Saturday, July 28, 2012

Hey pundits, here's why Romney can't 'define himself'

Republican U.S. presidential candidate Mitt Romney (R-MA) gestures as he speaks at the American Conservative Union's annual Conservative Political Action Conference (CPAC) in Washington, February 10, 2012.  REUTERS/Jonathan Ernst   (UNITED STATES - Tags: You'd better start liking me, dammit! Charlie Cook weighs in with a bit of Washington wisdom that Romney hasn't "defined himself" by presenting a positive biographical propaganda campaign:
In my judgment, Romney's poor numbers go back to his campaign's obsession with talking only about the economy and not attempting to define who Romney is as a person, as a way to build trust and strong positive personal feelings toward their candidate. The Romney camp has yet to run what I would call a personal-positive ad, a biographical or values-based commercial portraying him as the kind of person whom people might want to vote for, someone with values that they would want to see in the Oval Office.
What Cook fails to see here is that Romney has rolled himself out as much as can be allowed. He really has.

Let me explain. Years ago when Mitt Romney was relaxing in his house of the right height in New Hampshire, he and his advisers decided that his 2008 run was a mistake. Running as an ideological conservative evangelical firebrand culture warrior just didn't sell. He spent $30 million of his own money in Iowa and lost to Huckabee. He followed that up with a defeat in his own backyard at the hands a McCain campaign that was dead broke.

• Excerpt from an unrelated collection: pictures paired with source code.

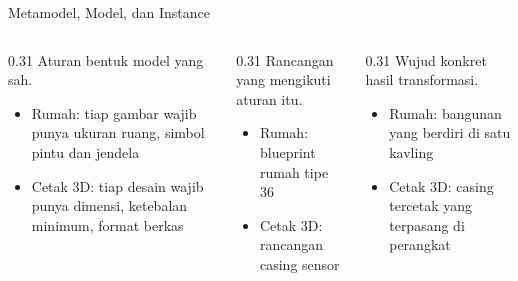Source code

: \documentclass[aspectratio=169, table]{beamer}
\begin{document}
\begin{frame}{Metamodel, Model, dan Instance}
\vspace{10pt}
\centering
{}%

\vspace{8pt}

\begin{columns}[t]
\begin{column}{0.31\textwidth}
Aturan bentuk model yang sah.
\begin{itemize}
  \item Rumah: tiap gambar wajib punya ukuran ruang, simbol pintu dan jendela
  \item Cetak 3D: tiap desain wajib punya dimensi, ketebalan minimum, format berkas
\end{itemize}
\end{column}

\begin{column}{0.31\textwidth}
Rancangan yang mengikuti aturan itu.
\begin{itemize}
  \item Rumah: blueprint rumah tipe 36
  \item Cetak 3D: rancangan casing sensor
\end{itemize}
\end{column}

\begin{column}{0.31\textwidth}
Wujud konkret hasil transformasi.
\begin{itemize}
  \item Rumah: bangunan yang berdiri di satu kavling
  \item Cetak 3D: casing tercetak yang terpasang di perangkat
\end{itemize}
\end{column}
\end{columns}
\end{frame}
\end{document}
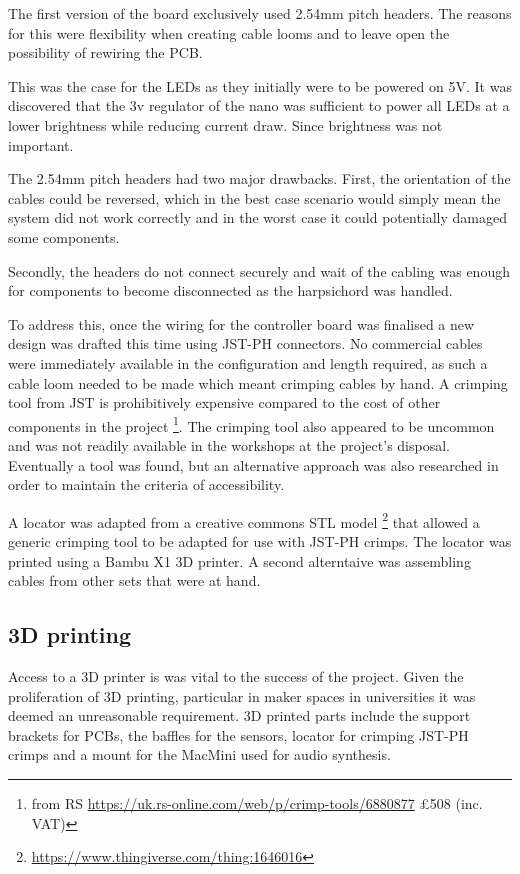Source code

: The first version of the board exclusively used 2.54mm pitch headers.
The reasons for this were flexibility when creating cable looms and to
leave open the possibility of rewiring the PCB.

This was the case for the LEDs as they initially were to be powered on
5V. It was discovered that the 3v regulator of the nano was sufficient
to power all LEDs at a lower brightness while reducing current draw.
Since brightness was not important.

The 2.54mm pitch headers had two major drawbacks. First, the orientation
of the cables could be reversed, which in the best case scenario would
simply mean the system did not work correctly and in the worst case it
could potentially damaged some components.

Secondly, the headers do not connect securely and wait of the cabling
was enough for components to become disconnected as the harpsichord was
handled.

To address this, once the wiring for the controller board was finalised
a new design was drafted this time using JST-PH connectors. No
commercial cables were immediately available in the configuration and
length required, as such a cable loom needed to be made which meant
crimping cables by hand. A crimping tool from JST is prohibitively
expensive compared to the cost of other components in the project
\footnote{from RS \url{https://uk.rs-online.com/web/p/crimp-tools/6880877}
£508 (inc. VAT)}. The crimping tool also appeared to be uncommon and was
not readily available in the workshops at the project's disposal.
Eventually a tool was found, but an alternative approach was also
researched in order to maintain the criteria of accessibility.

A locator was adapted from a creative commons STL model
\footnote{\url{https://www.thingiverse.com/thing:1646016}} that allowed a
generic crimping tool to be adapted for use with JST-PH crimps. 
The locator was printed using a Bambu X1 3D printer. 
A second alterntaive was assembling cables from other sets that were at hand.

\subsection{3D printing}\label{d-printing}

Access to a 3D printer is was vital to the success of the project. Given
the proliferation of 3D printing, particular in maker spaces in
universities it was deemed an unreasonable requirement. 3D printed parts
include the support brackets for PCBs, the baffles for the sensors,
locator for crimping JST-PH crimps and a mount for the MacMini used for
audio synthesis.

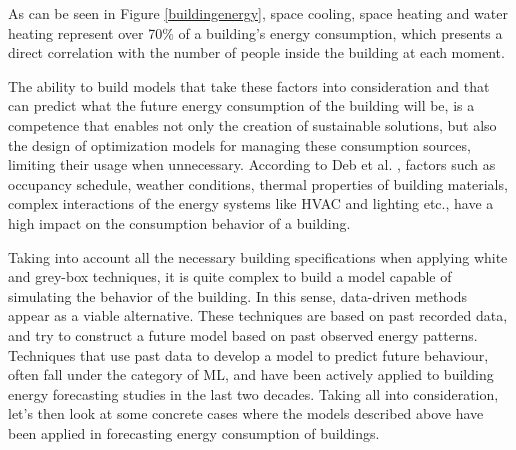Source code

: As can be seen in Figure \ref{buildingenergy}, space cooling, space heating and water heating represent  over 70\% of a building's energy consumption, which presents a direct correlation with  the number of people inside the building at each moment.

The ability to build models that take these factors into consideration and that can predict what the future energy consumption of the building will be, is a competence that enables not only the creation of sustainable solutions, but also the design of optimization models for managing these consumption sources, limiting their usage when unnecessary. According to Deb et al. \cite{reviewtsf}, factors such as occupancy schedule, weather conditions, thermal properties of building materials, complex interactions of the energy systems like \ac{HVAC} and lighting etc., have a high impact on the consumption behavior of a building. 

Taking into account all the necessary building specifications when applying white and grey-box techniques, it is quite complex to build a model capable of simulating the behavior of the building. In this sense, data-driven methods appear as a viable alternative. These techniques are based on past recorded data, and try to construct a future model based on past observed energy patterns. Techniques that use past data to develop a model to predict future behaviour, often fall under the category of \ac{ML}, and have been actively applied to building energy forecasting studies in the last two decades. Taking all into consideration, let's then look at some concrete cases where the models described above have been applied in forecasting energy consumption of buildings.


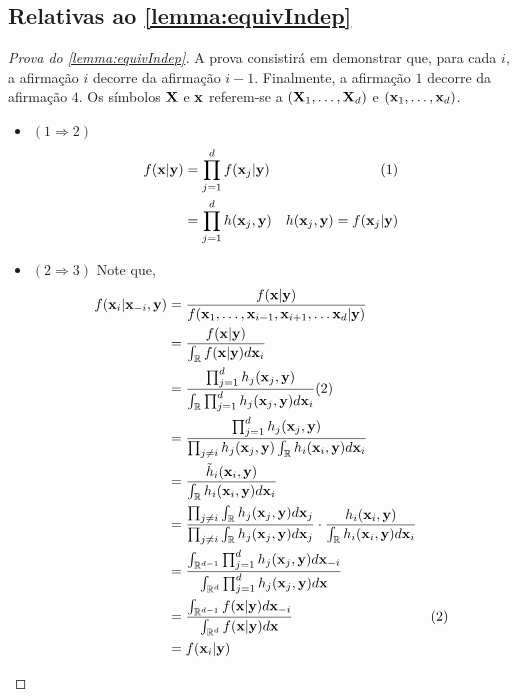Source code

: \section{}

\subsection{Relativas ao \cref{lemma:equivIndep}}

\begin{proof}[Prova do \cref{lemma:equivIndep}]
 A prova consistirá em demonstrar que,
 para cada $i$, a afirmação $i$ decorre da afirmação $i-1$.
 Finalmente, a afirmação $1$ decorre da afirmação $4$.
 Os símbolos $\X$ e $\x$ referem-se a 
 $(\X_1,\ldots,\X_d)$ e $(\x_1,\ldots,\x_d)$. 
 \begin{itemize}
  \item $(1 \Longrightarrow 2)$
	\begin{align*}
	 f(\x|\y)	&= \prod_{j=1}^{d}{f(\x_j|\y)}  & (1) \\
	          &= \prod_{j=1}^{d}{h(\x_j,\y)}
	          & h(\x_j,\y) = f(\x_j|\y)
	\end{align*}
	\vspace{-5mm}
  \item $(2 \Longrightarrow 3)$ Note que,
	\begin{align*}
	 f(\x_i|\x_{-i},\y)	
	 &= \frac{f(\x|\y)}{f(\x_1,\ldots,\x_{i-1},\x_{i+1},\ldots\x_d|\y)}	\\
	 &= \frac{f(\x|\y)}{\int_{\mathbb{R}}{f(\x|\y)d\x_i}} \\
	 &= \frac{\prod_{j=1}^{d}{h_j(\x_j,\y)}}
	 {\int_{\mathbb{R}}{\prod_{j=1}^{d}{h_j(\x_j,\y)}d\x_i}} (2) \\
	 &= \frac{\prod_{j=1}^{d}{h_j(\x_j,\y)}}
	 {\prod_{j \neq i}{h_j(\x_j,\y)} \int_{\mathbb{R}}{h_i(\x_i,\y)d\x_i}}	\\
	 &= \frac{\tilde{h}_i(\x_i,\y)}{\int_{\mathbb{R}}{h_i(\x_i,\y)d\x_i}}	\\
	 &= \frac{\prod_{j \neq i}{\int_{\mathbb{R}}{h_j(\x_j,\y)d\x_j}}}
	 {\prod_{j \neq i}{\int_{\mathbb{R}}{h_j(\x_j,\y)d\x_j}}} \cdot 
	 \frac{h_i(\x_i,\y)}{\int_{\mathbb{R}}{h_i(\x_i,\y)d\x_i}}	\\
	 &= \frac{\int_{\mathbb{R}^{d-1}}{\prod_{j=1}^{d}{h_j(\x_j,\y)}d\x_{-i}}}
	 {\int_{\mathbb{R}^{d}}{\prod_{j=1}^{d}{h_j(\x_j,\y)}d\x}}	\\
	 &= \frac{\int_{\mathbb{R}^{d-1}}{f(\x|\y)d\x_{-i}}}
	 {\int_{\mathbb{R}^{d}}{f(\x|\y)d\x}} & (2) \\
	 &= f(\x_i|\y)
	\end{align*}


\end{itemize}
\end{proof}
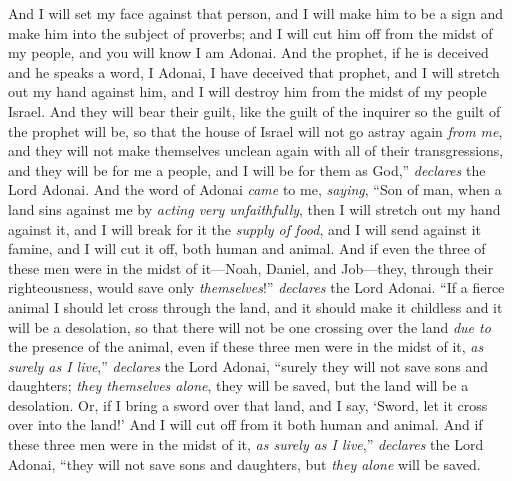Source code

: \begin{biblechapter}
\verse And I will set my face against that person, and I will make him to be a sign and make him into the subject of proverbs; and I will cut him off from the midst of my people, and you will know I am Adonai.
\verse And the prophet, if he is deceived and he speaks a word, I Adonai, I have deceived that prophet, and I will stretch out my hand against him, and I will destroy him from the midst of my people Israel.
\verse And they will bear their guilt, like the guilt of the inquirer so the guilt of the prophet will be,
\verse so that the house of Israel will not go astray again \textit{from me}, and they will not make themselves unclean again with all of their transgressions, and they will be for me a people, and I will be for them as God,” \textit{declares} the Lord Adonai.
 And the word of Adonai \textit{came} to me, \textit{saying},
\verse “Son of man, when a land sins against me by \textit{acting very unfaithfully}, then I will stretch out my hand against it, and I will break for it the \textit{supply of food}, and I will send against it famine, and I will cut it off, both human and animal.
\verse And if even the three of these men were in the midst of it—Noah, Daniel, and Job—they, through their righteousness, would save only \textit{themselves}!” \textit{declares} the Lord Adonai.
\verse “If a fierce animal I should let cross through the land, and it should make it childless and it will be a desolation, so that there will not be one crossing over the land \textit{due to} the presence of the animal,
\verse even if these three men were in the midst of it, \textit{as surely as I live},” \textit{declares} the Lord Adonai, “surely they will not save sons and daughters; \textit{they themselves alone}, they will be saved, but the land will be a desolation.
\verse Or, if I bring a sword over that land, and I say, ‘Sword, let it cross over into the land!’ And I will cut off from it both human and animal.
\verse And if these three men were in the midst of it, \textit{as surely as I live},” \textit{declares} the Lord Adonai, “they will not save sons and daughters, but \textit{they alone} will be saved.

\end{biblechapter}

They decided that what Romney needed to be was be himself. So what we've been seeing during this cycle is the real Romney. He's a privileged, elitist, awkward, weird, insensitive, jerk financier asshole. People don't need to see a political ad from Obama to get that. His political speeches raise suspicions of it rather than removing doubts. His personality around lesser humans gives those suspicions weight and meter. He proves them true every time he opens his mouth without script. He can't fake it despite being an astonishingly practiced liar.

The Romney campaign can't turn Romney loose on the general public to go around barking the "Who let the dogs out" song. Some of his biggest supporters will tell you he's not the kind of guy anyone is going to like. That isn't because he's hiding himself from the public. If he exposed himself fully to the public he'd be even less likable than he is now. It is the Romney we see via the moments when he is rolling himself out that tell the public what they need to know about him. A case in point: his tax returns. Romney's shifty explanations and lack of honesty is on full display every time he explains whey he wont release them. The public can see that he's not just hiding something ... he actually believes what he's hiding is politically bad, but perfectly good. For people like him. Who deserve it. That's what comes across when people see Mitt Romney. That is as good as its going to get.

Romney's only hope to win this election is the hope that people will reject the incumbent based on perceptions of the economy. Romney can't win the election on "positive personal feelings" because he doesn't have any towards the public. The feelings are mutual.